+++ DATASET ENTRIES +++

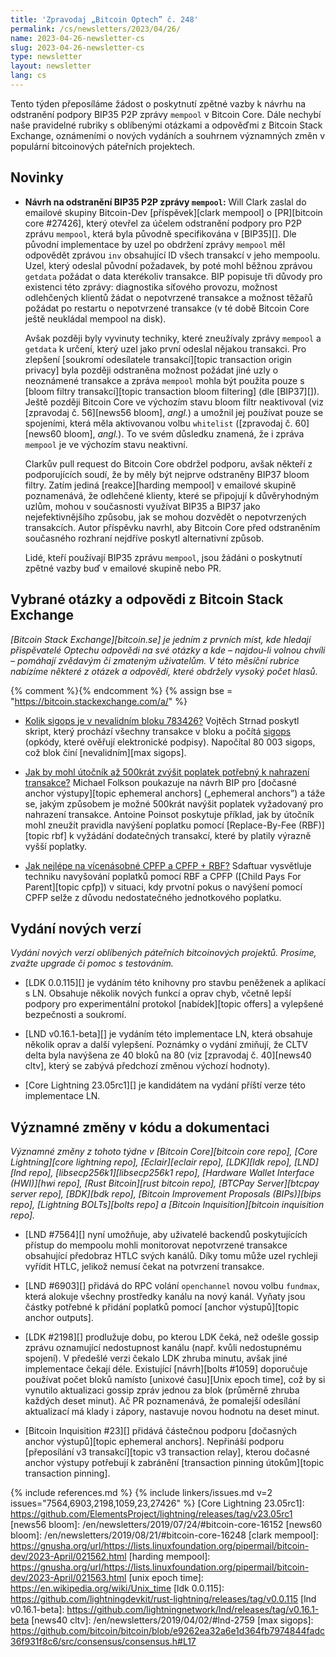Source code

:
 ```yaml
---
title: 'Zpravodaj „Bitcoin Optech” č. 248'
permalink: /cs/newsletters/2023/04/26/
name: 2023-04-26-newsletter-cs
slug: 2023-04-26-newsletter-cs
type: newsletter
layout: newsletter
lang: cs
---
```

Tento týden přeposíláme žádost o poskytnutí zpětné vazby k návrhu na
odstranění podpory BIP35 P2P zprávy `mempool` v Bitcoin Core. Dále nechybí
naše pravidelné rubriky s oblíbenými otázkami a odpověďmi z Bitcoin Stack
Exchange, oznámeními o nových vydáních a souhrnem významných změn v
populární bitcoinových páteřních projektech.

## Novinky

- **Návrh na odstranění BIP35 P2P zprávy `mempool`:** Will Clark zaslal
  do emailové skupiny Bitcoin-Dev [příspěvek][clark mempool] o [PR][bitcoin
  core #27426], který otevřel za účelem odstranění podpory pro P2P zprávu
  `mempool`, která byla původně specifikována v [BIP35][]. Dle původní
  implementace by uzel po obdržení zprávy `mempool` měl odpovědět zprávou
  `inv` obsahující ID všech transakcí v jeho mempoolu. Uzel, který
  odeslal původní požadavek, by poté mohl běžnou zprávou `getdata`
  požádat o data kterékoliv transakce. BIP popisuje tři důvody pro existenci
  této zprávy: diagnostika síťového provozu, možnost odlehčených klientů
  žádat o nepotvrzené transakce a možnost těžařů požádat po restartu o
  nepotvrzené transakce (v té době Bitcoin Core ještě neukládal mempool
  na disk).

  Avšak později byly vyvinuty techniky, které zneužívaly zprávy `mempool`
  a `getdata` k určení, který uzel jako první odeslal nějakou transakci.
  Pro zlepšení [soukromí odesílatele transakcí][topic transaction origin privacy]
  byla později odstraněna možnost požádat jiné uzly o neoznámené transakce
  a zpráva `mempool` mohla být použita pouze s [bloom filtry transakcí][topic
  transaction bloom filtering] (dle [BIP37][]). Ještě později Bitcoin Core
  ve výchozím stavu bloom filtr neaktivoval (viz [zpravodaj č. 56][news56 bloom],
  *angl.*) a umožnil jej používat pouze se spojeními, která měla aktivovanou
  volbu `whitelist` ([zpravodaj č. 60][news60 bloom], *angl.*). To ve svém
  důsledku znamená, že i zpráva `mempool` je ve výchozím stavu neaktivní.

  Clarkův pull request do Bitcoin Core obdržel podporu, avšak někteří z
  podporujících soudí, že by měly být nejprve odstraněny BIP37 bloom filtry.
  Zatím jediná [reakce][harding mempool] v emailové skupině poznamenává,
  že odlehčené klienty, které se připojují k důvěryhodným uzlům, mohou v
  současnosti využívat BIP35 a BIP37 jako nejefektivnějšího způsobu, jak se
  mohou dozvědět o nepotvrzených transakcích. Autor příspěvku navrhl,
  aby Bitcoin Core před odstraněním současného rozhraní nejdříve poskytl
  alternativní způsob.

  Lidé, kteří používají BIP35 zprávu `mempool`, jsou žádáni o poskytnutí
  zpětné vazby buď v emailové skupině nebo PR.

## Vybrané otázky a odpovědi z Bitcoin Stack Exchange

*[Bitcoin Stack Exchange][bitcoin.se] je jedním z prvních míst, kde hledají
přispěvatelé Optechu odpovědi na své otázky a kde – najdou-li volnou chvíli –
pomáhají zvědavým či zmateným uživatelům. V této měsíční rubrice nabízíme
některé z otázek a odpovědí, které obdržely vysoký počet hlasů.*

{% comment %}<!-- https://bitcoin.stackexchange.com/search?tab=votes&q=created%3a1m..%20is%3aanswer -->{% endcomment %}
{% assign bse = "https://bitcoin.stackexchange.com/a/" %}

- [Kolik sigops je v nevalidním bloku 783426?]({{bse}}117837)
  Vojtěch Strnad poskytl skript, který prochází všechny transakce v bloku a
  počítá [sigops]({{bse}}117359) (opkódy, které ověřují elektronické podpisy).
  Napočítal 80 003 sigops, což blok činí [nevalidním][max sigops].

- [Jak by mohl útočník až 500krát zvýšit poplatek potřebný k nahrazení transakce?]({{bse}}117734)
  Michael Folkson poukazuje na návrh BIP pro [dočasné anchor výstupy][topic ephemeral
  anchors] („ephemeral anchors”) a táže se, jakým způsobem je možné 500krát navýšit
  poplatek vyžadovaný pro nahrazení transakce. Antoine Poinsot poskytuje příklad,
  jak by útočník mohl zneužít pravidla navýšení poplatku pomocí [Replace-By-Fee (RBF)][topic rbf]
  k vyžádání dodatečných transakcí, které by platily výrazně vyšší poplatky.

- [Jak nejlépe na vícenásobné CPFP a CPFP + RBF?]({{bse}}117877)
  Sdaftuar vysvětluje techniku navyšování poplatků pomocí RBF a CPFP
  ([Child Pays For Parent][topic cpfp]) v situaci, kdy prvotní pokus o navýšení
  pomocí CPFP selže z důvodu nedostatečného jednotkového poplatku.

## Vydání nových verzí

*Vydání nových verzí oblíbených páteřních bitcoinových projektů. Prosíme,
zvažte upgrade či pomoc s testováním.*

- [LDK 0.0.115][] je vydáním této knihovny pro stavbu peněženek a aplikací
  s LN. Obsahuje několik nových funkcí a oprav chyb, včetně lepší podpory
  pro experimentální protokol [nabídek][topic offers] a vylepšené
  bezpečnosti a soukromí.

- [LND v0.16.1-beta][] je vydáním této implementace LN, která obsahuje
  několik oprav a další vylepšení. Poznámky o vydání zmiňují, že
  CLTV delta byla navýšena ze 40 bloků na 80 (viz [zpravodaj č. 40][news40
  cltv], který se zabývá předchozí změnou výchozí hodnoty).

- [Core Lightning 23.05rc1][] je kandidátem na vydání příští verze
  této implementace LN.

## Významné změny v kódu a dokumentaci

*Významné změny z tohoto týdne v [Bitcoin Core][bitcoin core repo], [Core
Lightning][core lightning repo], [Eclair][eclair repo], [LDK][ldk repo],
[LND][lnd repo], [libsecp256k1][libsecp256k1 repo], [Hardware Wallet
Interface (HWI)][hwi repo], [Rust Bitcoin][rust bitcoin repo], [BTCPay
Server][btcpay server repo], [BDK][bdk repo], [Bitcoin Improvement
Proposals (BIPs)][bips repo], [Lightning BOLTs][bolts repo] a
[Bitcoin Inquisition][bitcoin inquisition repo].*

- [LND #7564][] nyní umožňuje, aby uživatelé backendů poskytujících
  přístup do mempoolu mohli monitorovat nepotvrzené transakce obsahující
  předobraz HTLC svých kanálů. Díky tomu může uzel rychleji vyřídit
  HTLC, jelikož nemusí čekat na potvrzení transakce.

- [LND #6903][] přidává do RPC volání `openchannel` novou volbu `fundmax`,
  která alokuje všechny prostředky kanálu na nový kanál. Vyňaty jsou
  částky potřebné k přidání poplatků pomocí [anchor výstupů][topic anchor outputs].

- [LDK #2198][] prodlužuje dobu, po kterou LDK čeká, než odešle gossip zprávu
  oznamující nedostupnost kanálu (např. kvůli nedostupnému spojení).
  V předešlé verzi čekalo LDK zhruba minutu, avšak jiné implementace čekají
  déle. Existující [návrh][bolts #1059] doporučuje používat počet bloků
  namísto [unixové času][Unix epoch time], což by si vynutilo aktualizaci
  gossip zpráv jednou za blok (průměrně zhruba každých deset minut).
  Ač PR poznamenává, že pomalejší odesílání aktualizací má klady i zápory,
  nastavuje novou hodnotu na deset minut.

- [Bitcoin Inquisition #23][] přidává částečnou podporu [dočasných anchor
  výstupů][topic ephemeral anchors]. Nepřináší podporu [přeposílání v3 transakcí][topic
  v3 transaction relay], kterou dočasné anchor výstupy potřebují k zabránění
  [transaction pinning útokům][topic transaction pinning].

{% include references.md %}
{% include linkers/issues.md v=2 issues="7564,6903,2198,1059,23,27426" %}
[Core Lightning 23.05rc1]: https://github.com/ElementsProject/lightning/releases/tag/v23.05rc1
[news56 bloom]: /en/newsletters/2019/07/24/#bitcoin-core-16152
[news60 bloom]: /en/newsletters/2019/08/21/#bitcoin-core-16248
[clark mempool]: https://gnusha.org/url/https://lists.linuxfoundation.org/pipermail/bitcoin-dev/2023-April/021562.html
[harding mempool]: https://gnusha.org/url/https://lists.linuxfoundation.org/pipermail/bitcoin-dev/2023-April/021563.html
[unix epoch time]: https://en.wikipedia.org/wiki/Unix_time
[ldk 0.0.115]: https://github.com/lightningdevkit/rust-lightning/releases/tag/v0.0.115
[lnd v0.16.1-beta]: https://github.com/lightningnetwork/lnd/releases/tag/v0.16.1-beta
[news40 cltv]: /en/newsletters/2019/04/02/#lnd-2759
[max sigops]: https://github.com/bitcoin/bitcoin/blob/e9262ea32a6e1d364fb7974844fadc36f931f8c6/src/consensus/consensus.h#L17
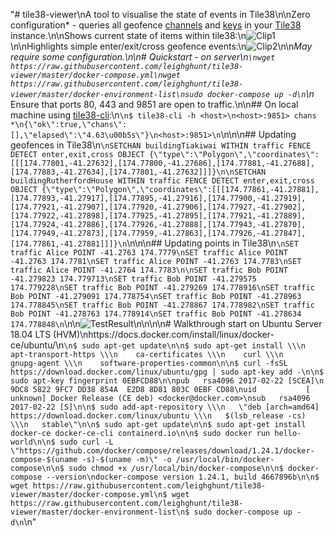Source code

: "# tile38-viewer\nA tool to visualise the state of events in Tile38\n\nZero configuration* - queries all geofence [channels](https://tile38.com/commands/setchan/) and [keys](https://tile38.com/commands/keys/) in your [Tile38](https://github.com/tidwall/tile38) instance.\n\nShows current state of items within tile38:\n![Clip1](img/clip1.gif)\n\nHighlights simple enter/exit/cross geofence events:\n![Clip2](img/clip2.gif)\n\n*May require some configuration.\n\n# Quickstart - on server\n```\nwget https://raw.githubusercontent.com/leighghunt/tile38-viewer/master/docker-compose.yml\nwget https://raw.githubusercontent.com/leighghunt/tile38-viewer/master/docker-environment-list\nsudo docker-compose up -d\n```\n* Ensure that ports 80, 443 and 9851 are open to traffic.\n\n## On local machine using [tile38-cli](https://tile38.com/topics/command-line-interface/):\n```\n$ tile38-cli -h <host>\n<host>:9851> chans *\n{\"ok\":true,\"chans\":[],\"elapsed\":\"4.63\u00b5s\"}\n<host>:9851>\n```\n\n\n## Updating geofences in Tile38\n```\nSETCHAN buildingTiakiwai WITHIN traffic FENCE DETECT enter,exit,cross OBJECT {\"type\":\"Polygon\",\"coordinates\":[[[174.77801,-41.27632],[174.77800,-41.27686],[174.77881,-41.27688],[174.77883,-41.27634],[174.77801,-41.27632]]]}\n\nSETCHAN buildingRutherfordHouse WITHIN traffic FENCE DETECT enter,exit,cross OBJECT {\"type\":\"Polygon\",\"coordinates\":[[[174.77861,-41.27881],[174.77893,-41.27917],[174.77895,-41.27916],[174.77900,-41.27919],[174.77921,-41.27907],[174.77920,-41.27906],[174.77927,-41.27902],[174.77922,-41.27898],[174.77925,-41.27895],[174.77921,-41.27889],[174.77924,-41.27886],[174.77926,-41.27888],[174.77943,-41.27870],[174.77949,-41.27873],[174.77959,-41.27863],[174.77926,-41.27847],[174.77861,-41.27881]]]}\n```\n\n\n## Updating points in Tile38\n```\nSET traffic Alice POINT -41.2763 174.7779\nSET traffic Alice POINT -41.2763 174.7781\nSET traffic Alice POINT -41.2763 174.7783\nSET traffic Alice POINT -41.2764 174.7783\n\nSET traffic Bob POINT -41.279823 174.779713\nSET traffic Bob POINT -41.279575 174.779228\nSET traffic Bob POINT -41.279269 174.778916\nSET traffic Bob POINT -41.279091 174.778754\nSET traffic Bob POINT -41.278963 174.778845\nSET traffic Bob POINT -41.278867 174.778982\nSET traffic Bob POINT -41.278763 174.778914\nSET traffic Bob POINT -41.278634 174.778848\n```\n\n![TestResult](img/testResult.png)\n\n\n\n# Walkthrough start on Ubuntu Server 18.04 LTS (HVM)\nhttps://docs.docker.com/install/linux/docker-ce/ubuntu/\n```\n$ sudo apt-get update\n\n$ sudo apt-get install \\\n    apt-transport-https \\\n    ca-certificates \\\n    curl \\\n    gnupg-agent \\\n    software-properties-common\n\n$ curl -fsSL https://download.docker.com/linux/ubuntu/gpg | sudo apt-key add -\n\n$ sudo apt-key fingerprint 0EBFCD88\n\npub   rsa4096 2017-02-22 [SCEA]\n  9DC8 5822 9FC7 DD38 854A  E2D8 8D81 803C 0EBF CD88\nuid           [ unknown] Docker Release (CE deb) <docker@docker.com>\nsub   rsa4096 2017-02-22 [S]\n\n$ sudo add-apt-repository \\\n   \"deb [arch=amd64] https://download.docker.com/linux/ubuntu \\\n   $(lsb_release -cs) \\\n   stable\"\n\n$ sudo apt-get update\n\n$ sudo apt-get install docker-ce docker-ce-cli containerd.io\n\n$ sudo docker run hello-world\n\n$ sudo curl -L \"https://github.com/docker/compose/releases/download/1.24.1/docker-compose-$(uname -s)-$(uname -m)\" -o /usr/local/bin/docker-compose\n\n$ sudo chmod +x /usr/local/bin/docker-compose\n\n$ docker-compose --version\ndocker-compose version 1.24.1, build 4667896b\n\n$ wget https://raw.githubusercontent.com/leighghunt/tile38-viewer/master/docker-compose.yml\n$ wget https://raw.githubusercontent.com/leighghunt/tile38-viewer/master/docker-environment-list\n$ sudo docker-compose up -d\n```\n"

+++

PROBLEM DETAILS: Transcribe, from the records above, the first line and every line after it up to and including the line with "žádat o nepotvrzené"; omit pictures.

FINISHED TASK:
Source code

:
 ```yaml
---
title: 'Zpravodaj „Bitcoin Optech” č. 248'
permalink: /cs/newsletters/2023/04/26/
name: 2023-04-26-newsletter-cs
slug: 2023-04-26-newsletter-cs
type: newsletter
layout: newsletter
lang: cs
---
```

Tento týden přeposíláme žádost o poskytnutí zpětné vazby k návrhu na
odstranění podpory BIP35 P2P zprávy `mempool` v Bitcoin Core. Dále nechybí
naše pravidelné rubriky s oblíbenými otázkami a odpověďmi z Bitcoin Stack
Exchange, oznámeními o nových vydáních a souhrnem významných změn v
populární bitcoinových páteřních projektech.

## Novinky

- **Návrh na odstranění BIP35 P2P zprávy `mempool`:** Will Clark zaslal
  do emailové skupiny Bitcoin-Dev [příspěvek][clark mempool] o [PR][bitcoin
  core #27426], který otevřel za účelem odstranění podpory pro P2P zprávu
  `mempool`, která byla původně specifikována v [BIP35][]. Dle původní
  implementace by uzel po obdržení zprávy `mempool` měl odpovědět zprávou
  `inv` obsahující ID všech transakcí v jeho mempoolu. Uzel, který
  odeslal původní požadavek, by poté mohl běžnou zprávou `getdata`
  požádat o data kterékoliv transakce. BIP popisuje tři důvody pro existenci
  této zprávy: diagnostika síťového provozu, možnost odlehčených klientů
  žádat o nepotvrzené transakce a možnost těžařů požádat po restartu o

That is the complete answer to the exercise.